Stratfor was hacked by Sabu. Anonymous immediately and officially – as far as Anonymous can ever do anything officially – denied involvement; and accused Sabu: “Sabu and his crew are nothing more than opportunistic attention whores who are possibly agent provocateurs.” Since then we have learned that Sabu was turned by the FBI and had been working with the FBI since the end of last summer. In short, Sabu hacked Stratfor while he was working for the FBI. Anonymous was aware of this. ‘Agent provocateur’ was not an insult, it was a description.

More recently still, the stolen Stratfor emails have been leaked to WikiLeaks. On 27 February, WikiLeaks announced: “LONDON–Today WikiLeaks began publishing The Global Intelligence Files – more than five million emails from the Texas-headquartered “global intelligence” company Stratfor. The emails date from between July 2004 and late December 2011. They reveal the inner workings of a company that fronts as an intelligence publisher, but provides confidential intelligence services to large corporations, such as Bhopal’s Dow Chemical Co., Lockheed Martin, Northrop Grumman, Raytheon and government agencies, including the US Department of Homeland Security, the US Marines and the US Defense Intelligence Agency. The emails show Stratfor’s web of informers, pay-off structure, payment-laundering techniques and psychological methods, for example…”
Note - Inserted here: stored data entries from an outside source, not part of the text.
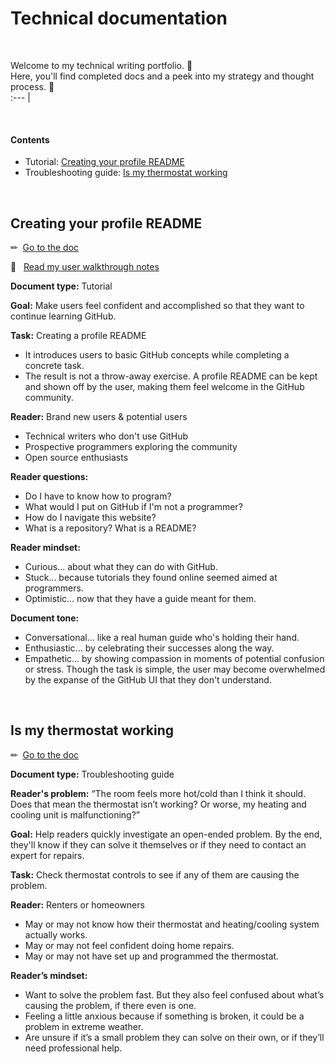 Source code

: # Technical documentation

<br />

Welcome to my technical writing portfolio. 👋	 <br> Here, you'll find completed docs and a peek into my strategy and thought process. 🧠  
:--- | 

<br />

#### Contents
- Tutorial: [Creating your profile README](#creating-your-profile-readme)
- Troubleshooting guide: [Is my thermostat working](#is-my-thermostat-working)

<br />

## Creating your profile README

✏&nbsp; [Go to the doc](/creating-your-profile-readme.md)

🧠 &nbsp; [Read my user walkthrough notes](/my-walkthrough-notes.md/#tutorial-creating-your-profile-readme)

**Document type:** Tutorial

**Goal:** Make users feel confident and accomplished so that they want to continue learning GitHub.

**Task:** Creating a profile README

   * It introduces users to basic GitHub concepts while completing a concrete task. 
   * The result is not a throw-away exercise. A profile README can be kept and shown off by the user, making them feel welcome in the GitHub community.

**Reader:** Brand new users & potential users
     
   * Technical writers who don't use GitHub
   * Prospective programmers exploring the community
   * Open source enthusiasts
   
**Reader questions:**

   * Do I have to know how to program? 
   * What would I put on GitHub if I'm not a programmer?
   * How do I navigate this website?
   * What is a repository? What is a README?
   
**Reader mindset:**

   * Curious... about what they can do with GitHub. 
   * Stuck... because tutorials they found online seemed aimed at programmers.
   * Optimistic... now that they have a guide meant for them.

**Document tone:**
  
   * Conversational... like a real human guide who's holding their hand.
   * Enthusiastic... by celebrating their successes along the way.
   * Empathetic... by showing compassion in moments of potential confusion or stress. Though the task is simple, the user may become overwhelmed by the expanse of the GitHub UI that they don't understand.

<br>

## Is my thermostat working

✏&nbsp; [Go to the doc](/is-my-thermostat-working.md)

**Document type:** Troubleshooting guide

**Reader's problem:** “The room feels more hot/cold than I think it should. Does that mean the thermostat isn’t working? Or worse, my heating and cooling unit is malfunctioning?”

**Goal:** Help readers quickly investigate an open-ended problem. By the end, they'll know if they can solve it themselves or if they need to contact an expert for repairs. 

**Task:** Check thermostat controls to see if any of them are causing the problem.

**Reader:** Renters or homeowners

   * May or may not know how their thermostat and heating/cooling system actually works.
   * May or may not feel confident doing home repairs.
   * May or may not have set up and programmed the thermostat. 

**Reader’s mindset:**
  * Want to solve the problem fast. But they also feel confused about what’s
causing the problem, if there even is one.
  * Feeling a little anxious because if something is broken, it could be a problem
in extreme weather.
  * Are unsure if it’s a small problem they can solve on their own, or if they’ll
need professional help.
But remember, Anonymous has denied involvement. So who leaked to WikiLeaks? The FBI? On 7 March, the Guardian wrote:

A second document shows that Monsegur [Sabu] – styled this time as CW-1 – provided an FBI-owned computer to facilitate the release of 5m emails taken from US security consultancy Stratfor and which are now being published by WikiLeaks. That suggests the FBI may have had an inside track on discussions between Julian Assange of WikiLeaks, and Anonymous, another hacking group, about the leaking of thousands of confidential emails and documents.

The Hacker News put it more bluntly a couple of days ago: “But if Sabu was in fact working for the FBI, how could the Stratfor hack be anything more than a clearcut case of entrapment perpetrated by the FBI?” It looks horribly like Stratfor was sacrificed and Anonymous used simply to get Assange.

I call on all Australians – do what other nations daren’t do: thumb your nose at US machinations, and vote Assange. For all of us.